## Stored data
══════════════════════════════

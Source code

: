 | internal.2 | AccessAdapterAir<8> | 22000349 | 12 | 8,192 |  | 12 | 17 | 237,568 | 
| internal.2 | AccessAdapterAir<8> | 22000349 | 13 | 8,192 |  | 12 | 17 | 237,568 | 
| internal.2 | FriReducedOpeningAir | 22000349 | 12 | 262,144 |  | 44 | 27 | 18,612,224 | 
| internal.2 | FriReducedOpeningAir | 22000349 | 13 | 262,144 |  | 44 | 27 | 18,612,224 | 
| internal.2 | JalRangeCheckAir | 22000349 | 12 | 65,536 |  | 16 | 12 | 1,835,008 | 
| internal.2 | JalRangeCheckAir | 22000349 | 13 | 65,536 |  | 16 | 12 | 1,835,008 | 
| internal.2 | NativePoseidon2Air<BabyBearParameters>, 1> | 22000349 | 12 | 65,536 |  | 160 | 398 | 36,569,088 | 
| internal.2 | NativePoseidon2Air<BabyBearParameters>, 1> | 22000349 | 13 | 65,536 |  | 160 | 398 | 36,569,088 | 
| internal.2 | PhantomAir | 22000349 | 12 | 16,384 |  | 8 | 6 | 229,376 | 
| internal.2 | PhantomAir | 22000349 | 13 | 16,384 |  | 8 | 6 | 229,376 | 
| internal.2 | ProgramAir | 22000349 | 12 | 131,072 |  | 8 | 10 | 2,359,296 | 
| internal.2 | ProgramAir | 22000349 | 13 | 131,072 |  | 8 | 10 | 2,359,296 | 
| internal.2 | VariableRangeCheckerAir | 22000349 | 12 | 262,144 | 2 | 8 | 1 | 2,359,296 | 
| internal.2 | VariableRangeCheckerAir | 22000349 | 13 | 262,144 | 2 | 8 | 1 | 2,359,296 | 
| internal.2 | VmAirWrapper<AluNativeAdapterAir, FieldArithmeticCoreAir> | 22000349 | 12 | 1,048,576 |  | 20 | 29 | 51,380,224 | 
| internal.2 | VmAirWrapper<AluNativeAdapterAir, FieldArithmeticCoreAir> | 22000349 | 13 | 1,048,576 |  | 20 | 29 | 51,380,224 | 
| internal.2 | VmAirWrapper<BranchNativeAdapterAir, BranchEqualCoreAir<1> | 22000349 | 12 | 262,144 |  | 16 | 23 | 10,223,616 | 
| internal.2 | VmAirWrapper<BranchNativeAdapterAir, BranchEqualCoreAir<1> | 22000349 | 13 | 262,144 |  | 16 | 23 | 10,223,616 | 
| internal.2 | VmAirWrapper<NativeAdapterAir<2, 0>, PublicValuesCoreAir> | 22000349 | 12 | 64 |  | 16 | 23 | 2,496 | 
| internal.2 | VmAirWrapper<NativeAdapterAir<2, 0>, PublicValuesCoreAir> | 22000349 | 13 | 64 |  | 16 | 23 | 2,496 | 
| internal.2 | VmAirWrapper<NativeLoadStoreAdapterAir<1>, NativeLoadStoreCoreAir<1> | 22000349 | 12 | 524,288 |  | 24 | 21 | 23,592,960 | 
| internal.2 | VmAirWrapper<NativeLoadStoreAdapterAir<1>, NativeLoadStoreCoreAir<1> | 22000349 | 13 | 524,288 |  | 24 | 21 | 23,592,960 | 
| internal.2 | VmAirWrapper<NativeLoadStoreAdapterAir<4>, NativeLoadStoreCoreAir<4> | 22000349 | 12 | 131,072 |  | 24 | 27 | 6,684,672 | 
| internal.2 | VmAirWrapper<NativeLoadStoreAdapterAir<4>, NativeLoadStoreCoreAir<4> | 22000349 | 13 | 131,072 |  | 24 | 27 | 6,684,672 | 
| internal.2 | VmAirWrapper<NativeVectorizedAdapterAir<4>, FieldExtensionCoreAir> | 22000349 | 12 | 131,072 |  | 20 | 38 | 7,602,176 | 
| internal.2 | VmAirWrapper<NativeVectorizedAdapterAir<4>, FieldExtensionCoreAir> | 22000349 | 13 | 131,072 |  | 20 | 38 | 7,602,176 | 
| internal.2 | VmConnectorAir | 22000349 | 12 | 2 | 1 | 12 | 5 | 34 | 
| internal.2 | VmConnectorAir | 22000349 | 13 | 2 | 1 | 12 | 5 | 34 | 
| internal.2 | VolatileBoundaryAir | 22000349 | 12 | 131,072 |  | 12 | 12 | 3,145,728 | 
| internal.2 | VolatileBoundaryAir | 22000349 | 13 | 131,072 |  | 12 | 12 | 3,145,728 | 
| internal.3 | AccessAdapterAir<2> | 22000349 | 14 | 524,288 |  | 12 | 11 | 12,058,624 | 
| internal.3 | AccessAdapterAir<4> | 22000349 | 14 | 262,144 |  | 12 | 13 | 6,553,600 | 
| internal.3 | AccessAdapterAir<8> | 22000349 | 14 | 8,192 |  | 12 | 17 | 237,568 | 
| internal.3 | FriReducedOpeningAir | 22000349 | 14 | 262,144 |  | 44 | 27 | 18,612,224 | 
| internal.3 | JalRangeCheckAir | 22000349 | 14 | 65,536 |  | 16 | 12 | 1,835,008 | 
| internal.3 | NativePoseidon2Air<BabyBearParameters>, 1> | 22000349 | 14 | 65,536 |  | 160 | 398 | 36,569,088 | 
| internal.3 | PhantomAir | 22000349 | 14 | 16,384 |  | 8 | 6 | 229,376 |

══════════════════════════════

Filter the records for lines containing the word "VolatileBoundaryAir" and copy each one.

## ANSWER SPACE
| internal.2 | VolatileBoundaryAir | 22000349 | 12 | 131,072 |  | 12 | 12 | 3,145,728 | 
| internal.2 | VolatileBoundaryAir | 22000349 | 13 | 131,072 |  | 12 | 12 | 3,145,728 | 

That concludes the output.